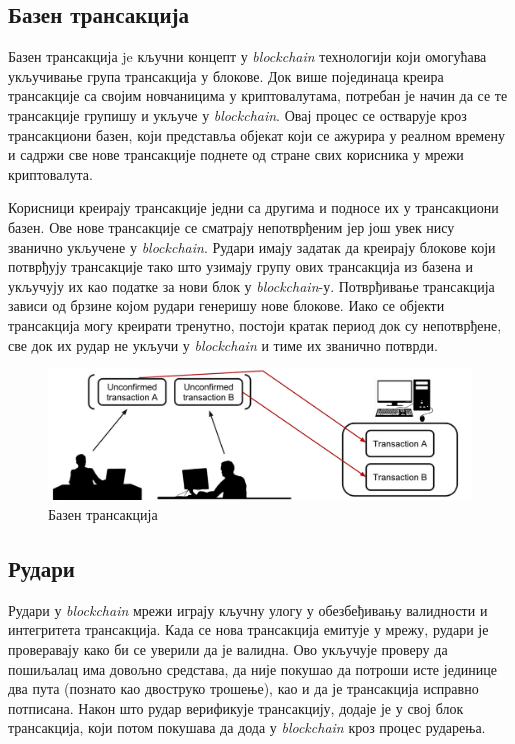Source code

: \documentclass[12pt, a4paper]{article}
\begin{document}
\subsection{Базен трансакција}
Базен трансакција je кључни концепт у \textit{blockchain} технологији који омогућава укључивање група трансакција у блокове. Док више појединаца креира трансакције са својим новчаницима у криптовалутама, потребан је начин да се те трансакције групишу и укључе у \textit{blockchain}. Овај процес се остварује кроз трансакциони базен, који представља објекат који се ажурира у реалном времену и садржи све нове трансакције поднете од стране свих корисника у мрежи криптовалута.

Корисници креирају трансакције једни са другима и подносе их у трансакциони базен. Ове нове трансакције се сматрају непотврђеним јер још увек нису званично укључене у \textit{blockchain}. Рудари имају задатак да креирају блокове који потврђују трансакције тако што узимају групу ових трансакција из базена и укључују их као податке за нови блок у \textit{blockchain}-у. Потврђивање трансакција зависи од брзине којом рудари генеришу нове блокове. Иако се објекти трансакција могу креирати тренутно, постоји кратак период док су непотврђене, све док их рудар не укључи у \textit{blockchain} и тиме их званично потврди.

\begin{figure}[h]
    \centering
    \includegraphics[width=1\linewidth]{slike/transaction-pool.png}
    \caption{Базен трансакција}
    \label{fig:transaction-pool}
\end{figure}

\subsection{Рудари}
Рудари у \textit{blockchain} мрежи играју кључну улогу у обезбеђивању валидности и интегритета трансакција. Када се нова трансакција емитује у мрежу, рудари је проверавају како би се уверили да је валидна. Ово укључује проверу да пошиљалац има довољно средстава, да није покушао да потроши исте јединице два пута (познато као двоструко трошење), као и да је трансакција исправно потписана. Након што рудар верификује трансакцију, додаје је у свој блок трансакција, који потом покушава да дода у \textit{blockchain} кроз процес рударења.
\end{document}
○ ○ ○ ○
# [Work item]
Where a line of the data holds the word "subsection", copy that line.

# [Task result]
\subsection{Базен трансакција}
\subsection{Рудари}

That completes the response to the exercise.